Kneithir nodded. 'Things are peaceful in Gwent in these days of good King Morgan, and Earl Robert has disappeared to Normandy. It's helped our construction here and trade and farming generally. Money is just pouring into our coffers as a result. Brechenneu is booming. The market bailiffs are planning a new stone bridge across the Usk and stone quays, since there are masons and carpenters in the neighbourhood. Talking of which, there is going to be a run of infant baptisms in the parish in the new year. Not all the workmen are satisfied with our boys' bums, sir.'
'Oh dear. I'll leave Master Iago to prosecute the offenders, or not. He has enough trouble creating, or recreating, the archdeaconry of Gwent.'
Kneithir paused and shot a sideways glance at his lord, before resuming. 'News from Deheubarth, sir. One of King Morgan's teulu passed through the village yesterday. He said the Lord Miles's army scored a victory at Cardigan castle over the kings of Gwynedd. He relieved the garrison and saved the lady castellan who had been holding it. Thought you'd like to know that, sir, as Morgan Ddu was fighting with Lord Miles's army. Story is that Morgan lured the Gwynedd commanders into a meeting they did not survive, while Lord Miles descended on their siege camp and destroyed King Gruffudd's army.'
'So his career of treachery and violence continues,' Urban sighed.

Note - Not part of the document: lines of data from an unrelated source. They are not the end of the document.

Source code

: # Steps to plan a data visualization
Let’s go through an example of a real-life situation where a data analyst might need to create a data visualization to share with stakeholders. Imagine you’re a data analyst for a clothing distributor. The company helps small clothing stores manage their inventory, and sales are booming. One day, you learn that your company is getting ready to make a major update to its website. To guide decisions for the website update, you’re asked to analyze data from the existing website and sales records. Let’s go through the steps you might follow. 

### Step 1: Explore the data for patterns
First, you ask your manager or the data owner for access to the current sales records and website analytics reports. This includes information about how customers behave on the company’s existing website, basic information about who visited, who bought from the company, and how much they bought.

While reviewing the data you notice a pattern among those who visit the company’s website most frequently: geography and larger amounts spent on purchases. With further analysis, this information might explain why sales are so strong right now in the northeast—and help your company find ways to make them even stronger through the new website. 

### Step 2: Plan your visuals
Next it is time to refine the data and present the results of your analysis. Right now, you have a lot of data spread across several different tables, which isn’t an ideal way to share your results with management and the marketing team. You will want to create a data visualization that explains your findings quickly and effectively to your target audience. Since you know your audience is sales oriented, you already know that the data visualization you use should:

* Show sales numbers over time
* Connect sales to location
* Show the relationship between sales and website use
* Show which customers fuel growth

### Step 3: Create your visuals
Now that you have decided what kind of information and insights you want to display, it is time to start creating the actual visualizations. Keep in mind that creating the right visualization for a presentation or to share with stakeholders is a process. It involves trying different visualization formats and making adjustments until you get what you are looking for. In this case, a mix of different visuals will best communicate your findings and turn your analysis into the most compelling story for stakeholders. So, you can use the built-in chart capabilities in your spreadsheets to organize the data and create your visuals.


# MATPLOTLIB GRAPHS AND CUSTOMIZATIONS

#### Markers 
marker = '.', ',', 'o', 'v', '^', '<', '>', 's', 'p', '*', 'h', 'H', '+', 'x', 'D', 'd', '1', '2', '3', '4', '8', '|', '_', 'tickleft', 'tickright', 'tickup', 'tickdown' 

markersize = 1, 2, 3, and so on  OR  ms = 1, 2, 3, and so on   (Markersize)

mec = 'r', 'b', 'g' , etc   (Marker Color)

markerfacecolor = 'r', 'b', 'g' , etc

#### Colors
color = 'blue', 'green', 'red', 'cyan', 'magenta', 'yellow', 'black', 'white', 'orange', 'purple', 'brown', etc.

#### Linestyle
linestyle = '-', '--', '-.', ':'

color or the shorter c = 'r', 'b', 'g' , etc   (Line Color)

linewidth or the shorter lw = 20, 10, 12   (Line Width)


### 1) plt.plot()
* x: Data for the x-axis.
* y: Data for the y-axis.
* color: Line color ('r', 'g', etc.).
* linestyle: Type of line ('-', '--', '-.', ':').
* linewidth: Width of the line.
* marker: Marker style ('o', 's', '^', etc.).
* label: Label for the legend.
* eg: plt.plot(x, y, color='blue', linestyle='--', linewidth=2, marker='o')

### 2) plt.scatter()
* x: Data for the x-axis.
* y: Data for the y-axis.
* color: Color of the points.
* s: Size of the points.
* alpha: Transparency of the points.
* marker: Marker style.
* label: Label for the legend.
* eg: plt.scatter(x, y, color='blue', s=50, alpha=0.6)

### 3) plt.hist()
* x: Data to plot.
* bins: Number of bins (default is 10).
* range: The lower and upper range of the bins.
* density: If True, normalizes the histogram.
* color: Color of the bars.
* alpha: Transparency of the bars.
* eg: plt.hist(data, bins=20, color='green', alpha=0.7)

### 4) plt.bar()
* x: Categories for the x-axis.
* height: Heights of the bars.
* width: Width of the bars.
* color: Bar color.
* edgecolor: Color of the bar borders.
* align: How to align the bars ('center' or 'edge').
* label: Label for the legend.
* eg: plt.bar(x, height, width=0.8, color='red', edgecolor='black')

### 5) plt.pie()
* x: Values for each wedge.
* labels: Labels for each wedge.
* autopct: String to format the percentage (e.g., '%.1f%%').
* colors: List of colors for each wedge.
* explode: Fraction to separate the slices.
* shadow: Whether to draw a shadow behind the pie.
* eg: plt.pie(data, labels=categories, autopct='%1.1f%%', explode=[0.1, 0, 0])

'What they say he did to the Gogleddwyr commanders does not bear repeating, my lord. I didn't dare tell our Leofric, as he saw the mess that monster made of the chaplain at Grwyne Fawr and it still troubles his dreams.'
Urban shook his head. He felt a sudden need to be in the arms of his boy. He headed down to the rectory but found it empty of Leofric. 'Went out earlier, my lord,' said Megan. 'I think he said he had business up in the church.' But Urban hadn't seen him there. So instead he inspected the assembling grammar school, presided over that morning by Master Iago's assistant, the song school tutor. A random test of declensions amongst the bench of younger boys was encouraging as to their level of progress. Urban looked round the class of bright young faces. His school was these days attracting boys from surrounding villages, including the offspring of gentry families and of merchants from Usk and Abergavenny, who boarded in the village. Yet another sign of Llantrisant's rising prosperity.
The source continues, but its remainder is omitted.